De aanwezigen groep ging dieper in op voorbeelden van resultaten waar verantwoording aanwezig was of ontbrak. Daarnaast werden voorbeelden besproken van positieve People Sustainability-initiatieven die ‘verder gaan dan het normale’.

‘Sustainability maturity’ wordt niet bepaald door bedrijfsgrootte, maar vraagt wel degelijk om investeringen

Er werd een stevige en gezonde discussie gevoerd over de vraag of er meer wetgeving moet komen om vooruitgang op het gebied van duurzaamheid te stimuleren. Het voorbeeld van genderevenwicht in besturen in Nederland werd besproken.

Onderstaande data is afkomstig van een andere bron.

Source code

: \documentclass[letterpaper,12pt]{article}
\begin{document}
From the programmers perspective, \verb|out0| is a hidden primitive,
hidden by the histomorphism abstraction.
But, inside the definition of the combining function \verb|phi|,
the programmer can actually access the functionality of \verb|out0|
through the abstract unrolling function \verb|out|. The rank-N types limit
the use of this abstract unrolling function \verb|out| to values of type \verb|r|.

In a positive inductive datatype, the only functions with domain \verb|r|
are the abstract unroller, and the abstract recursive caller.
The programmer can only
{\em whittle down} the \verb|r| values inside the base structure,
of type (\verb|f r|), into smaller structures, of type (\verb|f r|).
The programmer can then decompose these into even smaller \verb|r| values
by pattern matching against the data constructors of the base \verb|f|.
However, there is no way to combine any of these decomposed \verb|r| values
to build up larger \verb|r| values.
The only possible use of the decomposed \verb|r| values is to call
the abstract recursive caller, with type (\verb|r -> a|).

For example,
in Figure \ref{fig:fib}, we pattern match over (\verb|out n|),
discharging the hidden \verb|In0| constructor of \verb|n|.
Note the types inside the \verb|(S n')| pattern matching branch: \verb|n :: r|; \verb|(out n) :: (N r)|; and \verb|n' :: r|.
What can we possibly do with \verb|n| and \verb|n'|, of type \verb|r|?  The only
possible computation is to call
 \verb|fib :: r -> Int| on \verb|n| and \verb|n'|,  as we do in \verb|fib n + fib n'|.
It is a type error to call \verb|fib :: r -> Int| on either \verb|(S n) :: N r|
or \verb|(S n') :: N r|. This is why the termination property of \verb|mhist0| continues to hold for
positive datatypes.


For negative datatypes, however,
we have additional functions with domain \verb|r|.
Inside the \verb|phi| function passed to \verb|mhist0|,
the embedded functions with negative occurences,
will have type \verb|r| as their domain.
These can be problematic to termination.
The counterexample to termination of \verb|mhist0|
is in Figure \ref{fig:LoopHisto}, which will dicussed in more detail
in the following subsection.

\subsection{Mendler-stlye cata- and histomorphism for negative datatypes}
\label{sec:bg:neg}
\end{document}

Hoewel de meningen over quota uiteenliepen, was men het er algemeen over eens dat quota het belang van People Sustainability en de benodigde resultaten kunnen helpen stimuleren.

De aanname dat een bedrijfsbrede focus op duurzaamheid alleen is weggelegd voor large en listed companies’’ werd al snel verworpen. ‘Sustainability maturity’ wordt niet bepaald door bedrijfsgrootte, hoewel men het erover eens was dat het wel degelijk vraagt om investeringen die niet alle bedrijven kunnen dragen.

Duurzaamheid doen

Deels besteden dergelijke bedrijven aandacht aan PPP/ESG-vraagstukken uit risico-overwegingen. Ze zien in dat als ze iets doen wat stakeholders zoals consumenten, NGO’s en beleggers niet zint, ze gevaar lopen hun ‘license to operate’ kwijt te raken. Dat ze er dus goed aan doen te letten op waardecreatie op lange termijn.

Daarbij blijkt uit onderzoek dat voorlopers met focus op PPP niet alleen reputatievoordelen genieten, maar ook commercieel succesvol zijn. Tot slot slagen duurzame ondernemingen er het beste in om goed en loyaal personeel aan te trekken en aan zich te binden, en als winnaar in de ‘war for talent’ uit de bus te komen.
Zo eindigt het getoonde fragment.